Brief >>
Transcribe everything in the listing as written, and let no image into the copy.

Working data >>
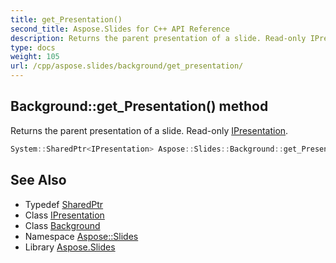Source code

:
 ```yaml
---
title: get_Presentation()
second_title: Aspose.Slides for C++ API Reference
description: Returns the parent presentation of a slide. Read-only IPresentation.
type: docs
weight: 105
url: /cpp/aspose.slides/background/get_presentation/
---
```

## Background::get_Presentation() method


Returns the parent presentation of a slide. Read-only [IPresentation](../../ipresentation/).

```cpp
System::SharedPtr<IPresentation> Aspose::Slides::Background::get_Presentation() override
```

## See Also

* Typedef [SharedPtr](../../system/sharedptr/)
* Class [IPresentation](../ipresentation/)
* Class [Background](./)
* Namespace [Aspose::Slides](../)
* Library [Aspose.Slides](../../)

Task solution >>
Source code

:
 ```yaml
---
title: get_Presentation()
second_title: Aspose.Slides for C++ API Reference
description: Returns the parent presentation of a slide. Read-only IPresentation.
type: docs
weight: 105
url: /cpp/aspose.slides/background/get_presentation/
---
```

## Background::get_Presentation() method


Returns the parent presentation of a slide. Read-only [IPresentation](../../ipresentation/).

```cpp
System::SharedPtr<IPresentation> Aspose::Slides::Background::get_Presentation() override
```

## See Also

* Typedef [SharedPtr](../../system/sharedptr/)
* Class [IPresentation](../ipresentation/)
* Class [Background](./)
* Namespace [Aspose::Slides](../)
* Library [Aspose.Slides](../../)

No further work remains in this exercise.